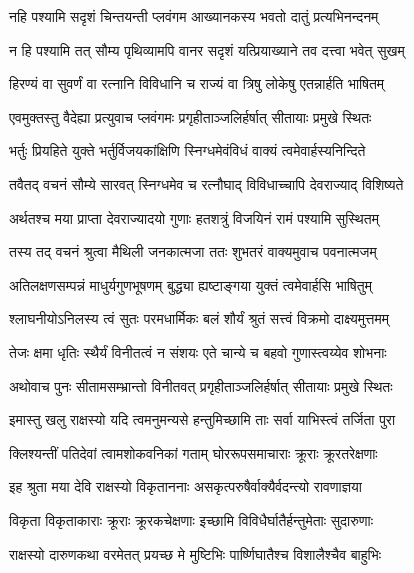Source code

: \twolineshloka
{नहि पश्यामि सदृशं चिन्तयन्ती प्लवंगम}
{आख्यानकस्य भवतो दातुं प्रत्यभिनन्दनम्} %

\twolineshloka
{न हि पश्यामि तत् सौम्य पृथिव्यामपि वानर}
{सदृशं यत्प्रियाख्याने तव दत्त्वा भवेत् सुखम्} %

\twolineshloka
{हिरण्यं वा सुवर्णं वा रत्नानि विविधानि च}
{राज्यं वा त्रिषु लोकेषु एतन्नार्हति भाषितम्} %

\twolineshloka
{एवमुक्तस्तु वैदेह्या प्रत्युवाच प्लवंगमः}
{प्रगृहीताञ्जलिर्हर्षात् सीतायाः प्रमुखे स्थितः} %

\twolineshloka
{भर्तुः प्रियहिते युक्ते भर्तुर्विजयकांक्षिणि}
{स्निग्धमेवंविधं वाक्यं त्वमेवार्हस्यनिन्दिते} %

\twolineshloka
{तवैतद् वचनं सौम्ये सारवत् स्निग्धमेव च}
{रत्नौघाद् विविधाच्चापि देवराज्याद् विशिष्यते} %

\twolineshloka
{अर्थतश्च मया प्राप्ता देवराज्यादयो गुणाः}
{हतशत्रुं विजयिनं रामं पश्यामि सुस्थितम्} %

\twolineshloka
{तस्य तद् वचनं श्रुत्वा मैथिली जनकात्मजा}
{ततः शुभतरं वाक्यमुवाच पवनात्मजम्} %

\twolineshloka
{अतिलक्षणसम्पन्नं माधुर्यगुणभूषणम्}
{बुद्ध्या ह्यष्टाङ्गया युक्तं त्वमेवार्हसि भाषितुम्} %

\twolineshloka
{श्लाघनीयोऽनिलस्य त्वं सुतः परमधार्मिकः}
{बलं शौर्यं श्रुतं सत्त्वं विक्रमो दाक्ष्यमुत्तमम्} %

\twolineshloka
{तेजः क्षमा धृतिः स्थैर्यं विनीतत्वं न संशयः}
{एते चान्ये च बहवो गुणास्त्वय्येव शोभनाः} %

\twolineshloka
{अथोवाच पुनः सीतामसम्भ्रान्तो विनीतवत्}
{प्रगृहीताञ्जलिर्हर्षात् सीतायाः प्रमुखे स्थितः} %

\twolineshloka
{इमास्तु खलु राक्षस्यो यदि त्वमनुमन्यसे}
{हन्तुमिच्छामि ताः सर्वा याभिस्त्वं तर्जिता पुरा} %

\twolineshloka
{क्लिश्यन्तीं पतिदेवां त्वामशोकवनिकां गताम्}
{घोररूपसमाचाराः क्रूराः क्रूरतरेक्षणाः} %

\twolineshloka
{इह श्रुता मया देवि राक्षस्यो विकृताननाः}
{असकृत्परुषैर्वाक्यैर्वदन्त्यो रावणाज्ञया} %

\twolineshloka
{विकृता विकृताकाराः क्रूराः क्रूरकचेक्षणाः}
{इच्छामि विविधैर्घातैर्हन्तुमेताः सुदारुणाः} %

\twolineshloka
{राक्षस्यो दारुणकथा वरमेतत् प्रयच्छ मे}
{मुष्टिभिः पार्ष्णिघातैश्च विशालैश्चैव बाहुभिः} %

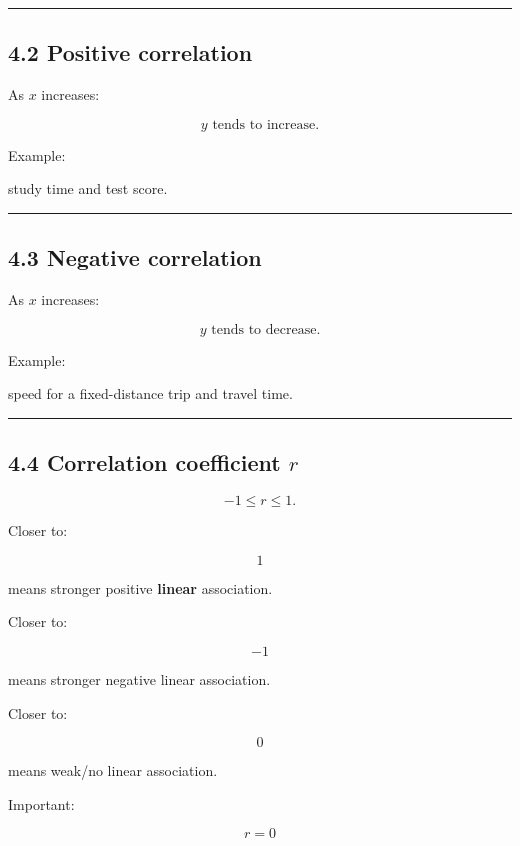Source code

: \documentclass[
]{article}
\begin{document}
\begin{center}\rule{0.5\linewidth}{0.5pt}\end{center}

\subsection{4.2 Positive correlation}\label{positive-correlation}

As \(x\) increases:

\[
y\text{ tends to increase}.
\]

Example:

study time and test score.

\begin{center}\rule{0.5\linewidth}{0.5pt}\end{center}

\subsection{4.3 Negative correlation}\label{negative-correlation}

As \(x\) increases:

\[
y\text{ tends to decrease}.
\]

Example:

speed for a fixed-distance trip and travel time.

\begin{center}\rule{0.5\linewidth}{0.5pt}\end{center}

\subsection{\texorpdfstring{4.4 Correlation coefficient
\(r\)}{4.4 Correlation coefficient r}}\label{correlation-coefficient-r}

\[
\boxed{-1\le r\le1}.
\]

Closer to:

\[
1
\]

means stronger positive \textbf{linear} association.

Closer to:

\[
-1
\]

means stronger negative linear association.

Closer to:

\[
0
\]

means weak/no linear association.

Important:

\[
r=0
\]
\end{document}

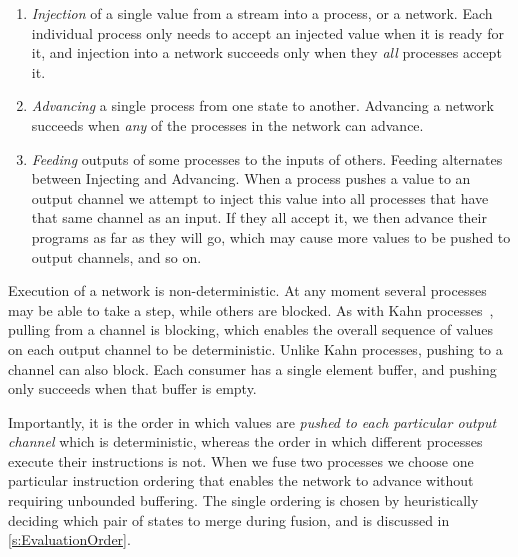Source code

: \begin{enumerate}
\item \emph{Injection} of a single value from a stream into a process, or a network.
  Each individual process only needs to accept an injected value when it is ready for it, and injection into a network succeeds only when they \emph{all} processes accept it.

\item \emph{Advancing} a single process from one state to another.
  Advancing a network succeeds when \emph{any} of the processes in the network can advance.

\item \emph{Feeding} outputs of some processes to the inputs of others.
  Feeding alternates between Injecting and Advancing.
    When a process pushes a value to an output channel we attempt to inject this value into all processes that have that same channel as an input.
    If they all accept it, we then advance their programs as far as they will go, which may cause more values to be pushed to output channels, and so on.
\end{enumerate}

Execution of a network is non-deterministic.
At any moment several processes may be able to take a step, while others are blocked.
As with Kahn processes~\cite{kahn1976coroutines}, pulling from a channel is blocking, which enables the overall sequence of values on each output channel to be deterministic.
Unlike Kahn processes, pushing to a channel can also block.
Each consumer has a single element buffer, and pushing only succeeds when that buffer is empty.


Importantly, it is the order in which values are \emph{pushed to each particular output channel} which is deterministic, whereas the order in which different processes execute their instructions is not.
When we fuse two processes we choose one particular instruction ordering that enables the network to advance without requiring unbounded buffering.
The single ordering is chosen by heuristically deciding which pair of states to merge during fusion, and is discussed in \autoref{s:EvaluationOrder}.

#### [WORK REQUIRED]
Apart from the images, print all the material above exactly as given.

#### [FINISHED EXERCISE]
Source code

: \twolineshloka
{नहि पश्यामि सदृशं चिन्तयन्ती प्लवंगम}
{आख्यानकस्य भवतो दातुं प्रत्यभिनन्दनम्} %

\twolineshloka
{न हि पश्यामि तत् सौम्य पृथिव्यामपि वानर}
{सदृशं यत्प्रियाख्याने तव दत्त्वा भवेत् सुखम्} %

\twolineshloka
{हिरण्यं वा सुवर्णं वा रत्नानि विविधानि च}
{राज्यं वा त्रिषु लोकेषु एतन्नार्हति भाषितम्} %

\twolineshloka
{एवमुक्तस्तु वैदेह्या प्रत्युवाच प्लवंगमः}
{प्रगृहीताञ्जलिर्हर्षात् सीतायाः प्रमुखे स्थितः} %

\twolineshloka
{भर्तुः प्रियहिते युक्ते भर्तुर्विजयकांक्षिणि}
{स्निग्धमेवंविधं वाक्यं त्वमेवार्हस्यनिन्दिते} %

\twolineshloka
{तवैतद् वचनं सौम्ये सारवत् स्निग्धमेव च}
{रत्नौघाद् विविधाच्चापि देवराज्याद् विशिष्यते} %

\twolineshloka
{अर्थतश्च मया प्राप्ता देवराज्यादयो गुणाः}
{हतशत्रुं विजयिनं रामं पश्यामि सुस्थितम्} %

\twolineshloka
{तस्य तद् वचनं श्रुत्वा मैथिली जनकात्मजा}
{ततः शुभतरं वाक्यमुवाच पवनात्मजम्} %

\twolineshloka
{अतिलक्षणसम्पन्नं माधुर्यगुणभूषणम्}
{बुद्ध्या ह्यष्टाङ्गया युक्तं त्वमेवार्हसि भाषितुम्} %

\twolineshloka
{श्लाघनीयोऽनिलस्य त्वं सुतः परमधार्मिकः}
{बलं शौर्यं श्रुतं सत्त्वं विक्रमो दाक्ष्यमुत्तमम्} %

\twolineshloka
{तेजः क्षमा धृतिः स्थैर्यं विनीतत्वं न संशयः}
{एते चान्ये च बहवो गुणास्त्वय्येव शोभनाः} %

\twolineshloka
{अथोवाच पुनः सीतामसम्भ्रान्तो विनीतवत्}
{प्रगृहीताञ्जलिर्हर्षात् सीतायाः प्रमुखे स्थितः} %

\twolineshloka
{इमास्तु खलु राक्षस्यो यदि त्वमनुमन्यसे}
{हन्तुमिच्छामि ताः सर्वा याभिस्त्वं तर्जिता पुरा} %

\twolineshloka
{क्लिश्यन्तीं पतिदेवां त्वामशोकवनिकां गताम्}
{घोररूपसमाचाराः क्रूराः क्रूरतरेक्षणाः} %

\twolineshloka
{इह श्रुता मया देवि राक्षस्यो विकृताननाः}
{असकृत्परुषैर्वाक्यैर्वदन्त्यो रावणाज्ञया} %

\twolineshloka
{विकृता विकृताकाराः क्रूराः क्रूरकचेक्षणाः}
{इच्छामि विविधैर्घातैर्हन्तुमेताः सुदारुणाः} %

\twolineshloka
{राक्षस्यो दारुणकथा वरमेतत् प्रयच्छ मे}
{मुष्टिभिः पार्ष्णिघातैश्च विशालैश्चैव बाहुभिः} %

Source code

: \documentclass[
]{article}
\begin{document}
\begin{center}\rule{0.5\linewidth}{0.5pt}\end{center}

\subsection{4.2 Positive correlation}\label{positive-correlation}

As \(x\) increases:

\[
y\text{ tends to increase}.
\]

Example:

study time and test score.

\begin{center}\rule{0.5\linewidth}{0.5pt}\end{center}

\subsection{4.3 Negative correlation}\label{negative-correlation}

As \(x\) increases:

\[
y\text{ tends to decrease}.
\]

Example:

speed for a fixed-distance trip and travel time.

\begin{center}\rule{0.5\linewidth}{0.5pt}\end{center}

\subsection{\texorpdfstring{4.4 Correlation coefficient
\(r\)}{4.4 Correlation coefficient r}}\label{correlation-coefficient-r}

\[
\boxed{-1\le r\le1}.
\]

Closer to:

\[
1
\]

means stronger positive \textbf{linear} association.

Closer to:

\[
-1
\]

means stronger negative linear association.

Closer to:

\[
0
\]

means weak/no linear association.

Important:

\[
r=0
\]
\end{document}

Source code

: \begin{enumerate}
\item \emph{Injection} of a single value from a stream into a process, or a network.
  Each individual process only needs to accept an injected value when it is ready for it, and injection into a network succeeds only when they \emph{all} processes accept it.

\item \emph{Advancing} a single process from one state to another.
  Advancing a network succeeds when \emph{any} of the processes in the network can advance.

\item \emph{Feeding} outputs of some processes to the inputs of others.
  Feeding alternates between Injecting and Advancing.
    When a process pushes a value to an output channel we attempt to inject this value into all processes that have that same channel as an input.
    If they all accept it, we then advance their programs as far as they will go, which may cause more values to be pushed to output channels, and so on.
\end{enumerate}

Execution of a network is non-deterministic.
At any moment several processes may be able to take a step, while others are blocked.
As with Kahn processes~\cite{kahn1976coroutines}, pulling from a channel is blocking, which enables the overall sequence of values on each output channel to be deterministic.
Unlike Kahn processes, pushing to a channel can also block.
Each consumer has a single element buffer, and pushing only succeeds when that buffer is empty.


Importantly, it is the order in which values are \emph{pushed to each particular output channel} which is deterministic, whereas the order in which different processes execute their instructions is not.
When we fuse two processes we choose one particular instruction ordering that enables the network to advance without requiring unbounded buffering.
The single ordering is chosen by heuristically deciding which pair of states to merge during fusion, and is discussed in \autoref{s:EvaluationOrder}.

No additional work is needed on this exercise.